With music becoming increasingly digital in nature, what’s your take on the digital/physical debate?

…because I’m one of those musicians that actually embrace the new era of digital platforms. It helps about 90% of all musicians to actually reach out to people. Let’s be honest, there were only a few bands up there who actually earned money on their music 15-20 years ago. As a journalist in the nineties I had access to almost everything through promotional copies, but without that privilege I would have missed out on shit loads of hidden treasures. When you receive an average pay check every month you tend to use your money on the big essential releases. With digital access to music you have the possibility to check out whatever you want. I still buy albums, and of course I want people to buy my albums, but the most important thing for me is that my music reaches out to as much people as possible. I’m not into this for the money, not at all, I’m in it for the passion. Making and listening to music is what makes me a happy person.

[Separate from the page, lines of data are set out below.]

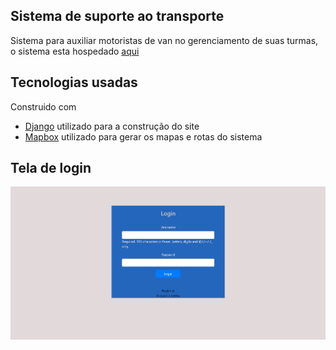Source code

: ## Sistema de suporte ao transporte
Sistema para auxiliar motoristas de van no gerenciamento de suas turmas, o sistema esta hospedado [aqui](https://tcctransporte.herokuapp.com/)

## Tecnologias usadas

Construido com

- [Django](https://www.djangoproject.com/) utilizado para a construção do site
- [Mapbox](https://www.mapbox.com/) utilizado para gerar os mapas e rotas do sistema


## Tela de login


![Alt text](readme_folder/imagens/login.jpg "Title")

What are your plans for the rest of 2016?

Continue working on new material for Abyssic and Images At Twilight. As I mentioned earlier I’m very excited about the new material in both bands, and I have just received more riffs from Memnock and Elvorn to work with. With three composers in the band this time I can promise you an out-of-this-world follow up to A Winter’s Tale before you know it. What takes almost all my time at the moment, though, is the work with Profane Burial. In February me and Kjetil decided to participate on Hard & Heavy Metal Meeting at Gran Canaria in December. A festival which celebrates their 10 years anniversary, with acts like Keep Of Kalessin and Triosphere a.o. We felt we needed a goal to work towards, as not really much had happened in the band for a while. The drummer and the guitarist weren’t as excited as me and Kjetil, to say the least. A short time after we were confirmed at the festival they both left the band. In came an extremely talented drummer known from acts like Sphere and Viper Solfa. Bjørn Dugstad has already composed awesome drums for half the album, he also brought with him a brilliant guitarist which we will reveal on our website very soon. With these two guys, the material emerges in new outfits for me and Kjetil, and we are extremely excited about the band these days. Kjetil and me have rehearsed for quite a long time now, just the two of us, but we plan to get together for our first real band rehearsal very soon now. My expectations for this album are extremely high, the early pre-productions sounds sensational!

Thank you for great reviews on the Abyssic and Images And Twilight albums, and thanks for this interview! More epic stuff to come very soon. Beware!